131, “an operating cause and a substantial
cause”.
Because death was
the result of the unbroken chain of physical causation, to which I have just
referred, originating in the injury
originally suffered in the collision, a
chain which would have been completed more quickly but for the treatment which
Paul Fritz
received from the doctors, I find that that injury must be regarded
as having been “an operating cause and a substantial cause”
of his
death and that the accused must be found
guilty.
However, if I am wrong in
so finding on that basis, I make the further finding of fact, based on the
evidence of Dr.

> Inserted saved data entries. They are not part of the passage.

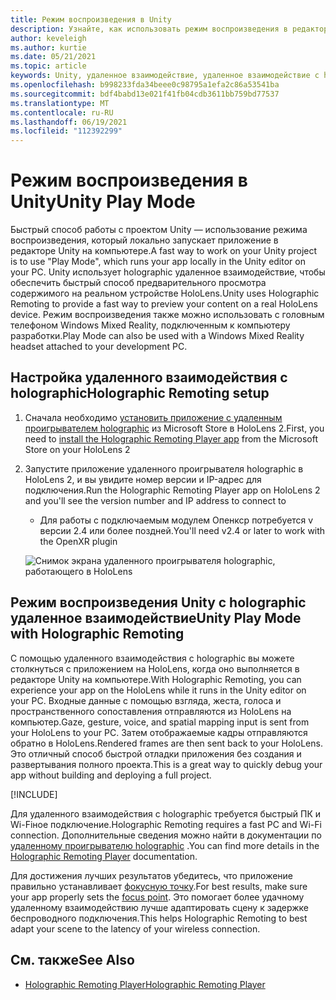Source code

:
 ```yaml
---
title: Режим воспроизведения в Unity
description: Узнайте, как использовать режим воспроизведения в редакторе Unity для предварительного просмотра изменений приложения на устройстве без развертывания приложения.
author: keveleigh
ms.author: kurtie
ms.date: 05/21/2021
ms.topic: article
keywords: Unity, удаленное взаимодействие, удаленное взаимодействие с holographic, holographic удаленное взаимодействие, HoloLens, гарнитура смешанной реальности, гарнитура Windows Mixed Reality, гарнитура виртуальной реальности, режим воспроизведения Unity
ms.openlocfilehash: b998233fda34beee0c98795a1efa2c86a53541ba
ms.sourcegitcommit: bdf4babd13e021f41fb04cdb3611bb759bd77537
ms.translationtype: MT
ms.contentlocale: ru-RU
ms.lasthandoff: 06/19/2021
ms.locfileid: "112392299"
---
```

# <a name="unity-play-mode"></a><span data-ttu-id="1aa02-104">Режим воспроизведения в Unity</span><span class="sxs-lookup"><span data-stu-id="1aa02-104">Unity Play Mode</span></span>

<span data-ttu-id="1aa02-105">Быстрый способ работы с проектом Unity — использование режима воспроизведения, который локально запускает приложение в редакторе Unity на компьютере.</span><span class="sxs-lookup"><span data-stu-id="1aa02-105">A fast way to work on your Unity project is to use "Play Mode", which runs your app locally in the Unity editor on your PC.</span></span> <span data-ttu-id="1aa02-106">Unity использует holographic удаленное взаимодействие, чтобы обеспечить быстрый способ предварительного просмотра содержимого на реальном устройстве HoloLens.</span><span class="sxs-lookup"><span data-stu-id="1aa02-106">Unity uses Holographic Remoting to provide a fast way to preview your content on a real HoloLens device.</span></span> <span data-ttu-id="1aa02-107">Режим воспроизведения также можно использовать с головным телефоном Windows Mixed Reality, подключенным к компьютеру разработки.</span><span class="sxs-lookup"><span data-stu-id="1aa02-107">Play Mode can also be used with a Windows Mixed Reality headset attached to your development PC.</span></span>

## <a name="holographic-remoting-setup"></a><span data-ttu-id="1aa02-108">Настройка удаленного взаимодействия с holographic</span><span class="sxs-lookup"><span data-stu-id="1aa02-108">Holographic Remoting setup</span></span>

1. <span data-ttu-id="1aa02-109">Сначала необходимо [установить приложение с удаленным проигрывателем holographic](https://www.microsoft.com/store/productId/9NBLGGH4SV40) из Microsoft Store в HoloLens 2.</span><span class="sxs-lookup"><span data-stu-id="1aa02-109">First, you need to [install the Holographic Remoting Player app](https://www.microsoft.com/store/productId/9NBLGGH4SV40) from the Microsoft Store on your HoloLens 2</span></span>
2. <span data-ttu-id="1aa02-110">Запустите приложение удаленного проигрывателя holographic в HoloLens 2, и вы увидите номер версии и IP-адрес для подключения.</span><span class="sxs-lookup"><span data-stu-id="1aa02-110">Run the Holographic Remoting Player app on HoloLens 2 and you'll see the version number and IP address to connect to</span></span>
    * <span data-ttu-id="1aa02-111">Для работы с подключаемым модулем Опенкср потребуется v версии 2.4 или более поздней.</span><span class="sxs-lookup"><span data-stu-id="1aa02-111">You'll need v2.4 or later to work with the OpenXR plugin</span></span>

    ![Снимок экрана удаленного проигрывателя holographic, работающего в HoloLens](images/openxr-features-img-01.png)

## <a name="unity-play-mode-with-holographic-remoting"></a><span data-ttu-id="1aa02-113">Режим воспроизведения Unity с holographic удаленное взаимодействие</span><span class="sxs-lookup"><span data-stu-id="1aa02-113">Unity Play Mode with Holographic Remoting</span></span>

<span data-ttu-id="1aa02-114">С помощью удаленного взаимодействия с holographic вы можете столкнуться с приложением на HoloLens, когда оно выполняется в редакторе Unity на компьютере.</span><span class="sxs-lookup"><span data-stu-id="1aa02-114">With Holographic Remoting, you can experience your app on the HoloLens while it runs in the Unity editor on your PC.</span></span> <span data-ttu-id="1aa02-115">Входные данные с помощью взгляда, жеста, голоса и пространственного сопоставления отправляются из HoloLens на компьютер.</span><span class="sxs-lookup"><span data-stu-id="1aa02-115">Gaze, gesture, voice, and spatial mapping input is sent from your HoloLens to your PC.</span></span> <span data-ttu-id="1aa02-116">Затем отображаемые кадры отправляются обратно в HoloLens.</span><span class="sxs-lookup"><span data-stu-id="1aa02-116">Rendered frames are then sent back to your HoloLens.</span></span> <span data-ttu-id="1aa02-117">Это отличный способ быстрой отладки приложения без создания и развертывания полного проекта.</span><span class="sxs-lookup"><span data-stu-id="1aa02-117">This is a great way to quickly debug your app without building and deploying a full project.</span></span>

[!INCLUDE[](includes/unity-play-mode.md)]

<span data-ttu-id="1aa02-118">Для удаленного взаимодействия с holographic требуется быстрый ПК и Wi-Fiное подключение.</span><span class="sxs-lookup"><span data-stu-id="1aa02-118">Holographic Remoting requires a fast PC and Wi-Fi connection.</span></span> <span data-ttu-id="1aa02-119">Дополнительные сведения можно найти в документации по [удаленному проигрывателю holographic](../platform-capabilities-and-apis/holographic-remoting-player.md) .</span><span class="sxs-lookup"><span data-stu-id="1aa02-119">You can find more details in the [Holographic Remoting Player](../platform-capabilities-and-apis/holographic-remoting-player.md) documentation.</span></span>

<span data-ttu-id="1aa02-120">Для достижения лучших результатов убедитесь, что приложение правильно устанавливает [фокусную точку](focus-point-in-unity.md).</span><span class="sxs-lookup"><span data-stu-id="1aa02-120">For best results, make sure your app properly sets the [focus point](focus-point-in-unity.md).</span></span> <span data-ttu-id="1aa02-121">Это помогает более удачному удаленному взаимодействию лучше адаптировать сцену к задержке беспроводного подключения.</span><span class="sxs-lookup"><span data-stu-id="1aa02-121">This helps Holographic Remoting to best adapt your scene to the latency of your wireless connection.</span></span>

## <a name="see-also"></a><span data-ttu-id="1aa02-122">См. также</span><span class="sxs-lookup"><span data-stu-id="1aa02-122">See Also</span></span>

* [<span data-ttu-id="1aa02-123">Holographic Remoting Player</span><span class="sxs-lookup"><span data-stu-id="1aa02-123">Holographic Remoting Player</span></span>](../platform-capabilities-and-apis/holographic-remoting-player.md)
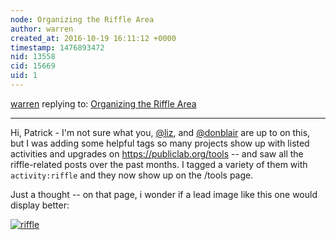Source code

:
 ```yaml
---
node: Organizing the Riffle Area
author: warren
created_at: 2016-10-19 16:11:12 +0000
timestamp: 1476893472
nid: 13558
cid: 15669
uid: 1
---
```




[warren](../profile/warren) replying to: [Organizing the Riffle Area](../notes/pdhixenbaugh/10-13-2016/organizing-the-riffle-area)

----
Hi, Patrick - I'm not sure what you, [@liz](/profile/liz), and [@donblair](/profile/donblair) are up to on this, but I was adding some helpful tags so many projects show up with listed activities and upgrades on https://publiclab.org/tools -- and saw all the riffle-related posts over the past months. I tagged a variety of them with `activity:riffle` and they now show up on the /tools page. 

Just a thought -- on that page, i wonder if a lead image like this one would display better:

[![riffle](https://publiclab.org/system/images/photos/000/016/219/medium/riffle_20160517-5550-2.jpg)](https://publiclab.org/system/images/photos/000/016/219/original/riffle_20160517-5550-2.jpg)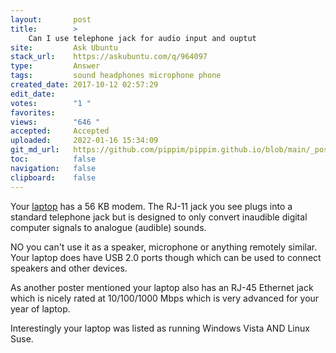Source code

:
 ```yaml
---
layout:       post
title:        >
    Can I use telephone jack for audio input and ouptut
site:         Ask Ubuntu
stack_url:    https://askubuntu.com/q/964097
type:         Answer
tags:         sound headphones microphone phone
created_date: 2017-10-12 02:57:29
edit_date:    
votes:        "1 "
favorites:    
views:        "646 "
accepted:     Accepted
uploaded:     2022-01-16 15:34:09
git_md_url:   https://github.com/pippim/pippim.github.io/blob/main/_posts/2017/2017-10-12-Can-I-use-telephone-jack-for-audio-input-and-ouptut.md
toc:          false
navigation:   false
clipboard:    false
---
```


Your [laptop](https://h10057.www1.hp.com/ecomcat/hpcatalog/specs/provisioner/05/FU431EA.htm) has a 56 KB modem. The RJ-11 jack you see plugs into a standard telephone jack but is designed to only convert inaudible digital computer signals to analogue (audible) sounds.

NO you can't use it as a speaker, microphone or anything remotely similar. Your laptop does have USB 2.0 ports though which can be used to connect speakers and other devices.

As another poster mentioned your laptop also has an RJ-45 Ethernet jack which is nicely rated at 10/100/1000 Mbps which is very advanced for your year of laptop.

Interestingly your laptop was listed as running Windows Vista AND Linux Suse.
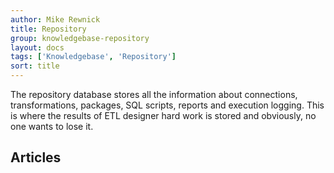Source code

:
 ```yaml
---
author: Mike Rewnick
title: Repository
group: knowledgebase-repository
layout: docs
tags: ['Knowledgebase', 'Repository']
sort: title
---
```


The repository database stores all the information about connections, transformations, packages, SQL scripts, reports and execution logging. This is where the results of ETL designer hard work is stored and obviously, no one wants to lose it.

## Articles
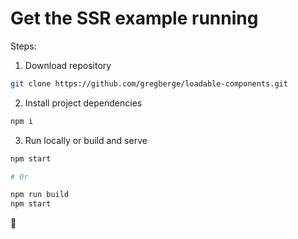 # Get the SSR example running

Steps:

1. Download repository

```bash
git clone https://github.com/gregberge/loadable-components.git
```

2. Install project dependencies

```bash
npm i
```

3. Run locally or build and serve

```bash
npm start

# Or

npm run build
npm start
```

🍻
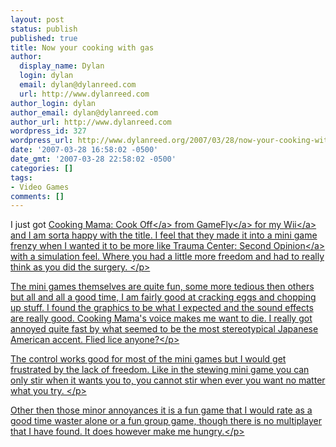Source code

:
 ```yaml
---
layout: post
status: publish
published: true
title: Now your cooking with gas
author:
  display_name: Dylan
  login: dylan
  email: dylan@dylanreed.com
  url: http://www.dylanreed.com
author_login: dylan
author_email: dylan@dylanreed.com
author_url: http://www.dylanreed.com
wordpress_id: 327
wordpress_url: http://www.dylanreed.org/2007/03/28/now-your-cooking-with-gas/
date: '2007-03-28 16:58:02 -0500'
date_gmt: '2007-03-28 22:58:02 -0500'
categories: []
tags:
- Video Games
comments: []
---
```

<p>I just got <a href="http:&#47;&#47;www.amazon.com&#47;Majesco-Cooking-Mama-Cook-Off&#47;dp&#47;B000KUHR8S&#47;ref=pd_bbs_sr_2&#47;002-3393638-4322433?ie=UTF8&s=videogames&qid=1175122209&sr=1-2">Cooking Mama: Cook Off<&#47;a> from <a href="http:&#47;&#47;www.gamefly.com&#47;member&#47;">GameFly<&#47;a> for my <a href="http:&#47;&#47;www.amazon.com&#47;Nintendo-RVLSWCUSZ-Wii&#47;dp&#47;B0009VXBAQ&#47;ref=pd_bbs_sr_1&#47;002-3393638-4322433?ie=UTF8&s=videogames&qid=1175122147&sr=8-1">Wii<&#47;a> and I am sorta happy with the title. I feel that they made it into a mini game frenzy when I wanted it to be more like <a href="http:&#47;&#47;www.amazon.com&#47;Wii-TC700011-Trauma-Center-Opinion&#47;dp&#47;B000GPW2QO&#47;ref=pd_bbs_1&#47;002-3393638-4322433?ie=UTF8&s=videogames&qid=1175122307&sr=1-1">Trauma Center: Second Opinion<&#47;a> with a simulation feel. Where you had a little more freedom and had to really think as you did the surgery. <&#47;p></p>
<p>The mini games themselves are quite fun, some more tedious then others but all and all a good time, I am fairly good at cracking eggs and chopping up stuff. I found the graphics to be what I expected and the sound effects are really good. Cooking Mama's voice makes me want to die. I really got annoyed quite fast by what seemed to be the most stereotypical Japanese American accent. Flied lice anyone?<&#47;p></p>
<p>The control works good for most of the mini games but I would get frustrated by the lack of freedom. Like in the stewing mini game you can only stir when it wants you to, you cannot stir when ever you want no matter what you try. <&#47;p></p>
<p>Other then those minor annoyances it is a fun game that I would rate as a good time waster alone or a fun group game, though there is no multiplayer that I have found. It does however make me hungry.<&#47;p></p>
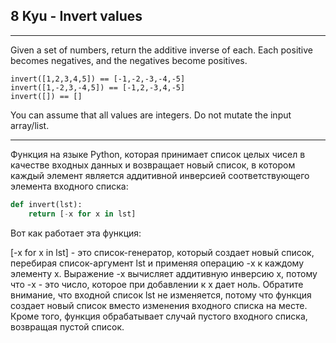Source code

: ## 8 Kyu - Invert values

---

Given a set of numbers, return the additive inverse of each. Each positive becomes negatives, and the negatives become positives.

```
invert([1,2,3,4,5]) == [-1,-2,-3,-4,-5]
invert([1,-2,3,-4,5]) == [-1,2,-3,4,-5]
invert([]) == []
```

You can assume that all values are integers. Do not mutate the input array/list.

---

Функция на языке Python, которая принимает список целых чисел в качестве входных данных и возвращает новый список, в котором каждый элемент является аддитивной инверсией соответствующего элемента входного списка:

```python
def invert(lst):
    return [-x for x in lst]
```

Вот как работает эта функция:

[-x for x in lst] - это список-генератор, который создает новый список, перебирая список-аргумент lst и применяя операцию -x к каждому элементу x.
Выражение -x вычисляет аддитивную инверсию x, потому что -x - это число, которое при добавлении к x дает ноль.
Обратите внимание, что входной список lst не изменяется, потому что функция создает новый список вместо изменения входного списка на месте. Кроме того, функция обрабатывает случай пустого входного списка, возвращая пустой список.
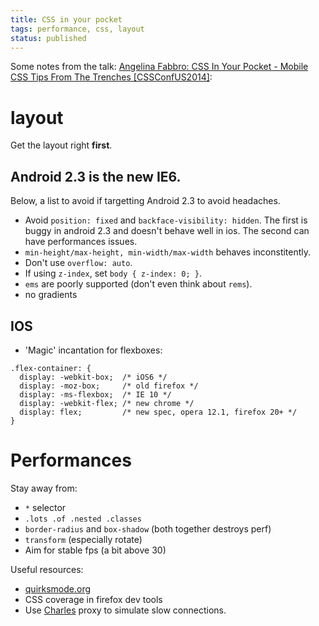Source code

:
 ```yaml
---
title: CSS in your pocket
tags: performance, css, layout
status: published
---
```


Some notes from the talk: [Angelina Fabbro: CSS In Your Pocket - Mobile CSS Tips From The Trenches [CSSConfUS2014]](https://www.youtube.com/watch?v=vBHt61yDO9U):

# layout
Get the layout right **first**.

## Android 2.3 is the new IE6.
Below, a list to avoid if targetting Android 2.3 to avoid headaches.

* Avoid `position: fixed` and `backface-visibility: hidden`. The first is buggy in android 2.3 and doesn't behave well in ios. The second can have performances issues.
* `min-height/max-height, min-width/max-width` behaves inconstitently.
* Don't use `overflow: auto`.
* If using `z-index`, set `body { z-index: 0; }`.
* `ems` are poorly supported (don't even think about `rems`).
* no gradients

## IOS
* 'Magic' incantation for flexboxes:

```
.flex-container: {
  display: -webkit-box;  /* iOS6 */
  display: -moz-box;     /* old firefox */
  display: -ms-flexbox;  /* IE 10 */
  display: -webkit-flex; /* new chrome */
  display: flex;         /* new spec, opera 12.1, firefox 20+ */
}
```

# Performances
Stay away from:

* `*` selector
* `.lots .of .nested .classes`
* `border-radius` and `box-shadow` (both together destroys perf)
* `transform` (especially rotate)
* Aim for stable fps (a bit above 30)


Useful resources:

* [quirksmode.org](http://quirksmode.org)
* CSS coverage in firefox dev tools
* Use [Charles](http://charlesproxy.com) proxy to simulate slow connections.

Malhotra, that
Dr. Anderson’s action in interrupting the
treatment which was sustaining Paul Fritz’ life, although unnecessary, was
not unreasonable, as its purpose was to facilitate the further and better
treatment of serious injuries to the bones of the head
suffered by him as the
result of the collision. It was certainly not so rash as to be held to be
grossly negligent. A person who
causes serious injury to another cannot escape
liability for that other’s death from that injury on the ground that the
injury
remained untreated, even if treatment was available and would have
prevented death
(Robert
Konrad Blaue (1975) 61 Cr. App. R. 271).
Logically, therefore, his liability should not be affected by the fact that
treatment, having been commenced,
is discontinued so that the original injury
takes effect as though there had never been any treatment. Possibly that may not
be so
if the person responsible for discontinuing the treatment is criminally
negligent in doing so; I express no opinion on that except
to say that it
appears to be logically unsound. But in this case Dr. Anderson was not
criminally negligent. If, therefore, my finding
of guilt based simply on
causation is incorrect, I find the accused guilty also on the basis which I have
just stated.
I find him guilty of
the manslaughter of Paul Fritz, as charged in the information.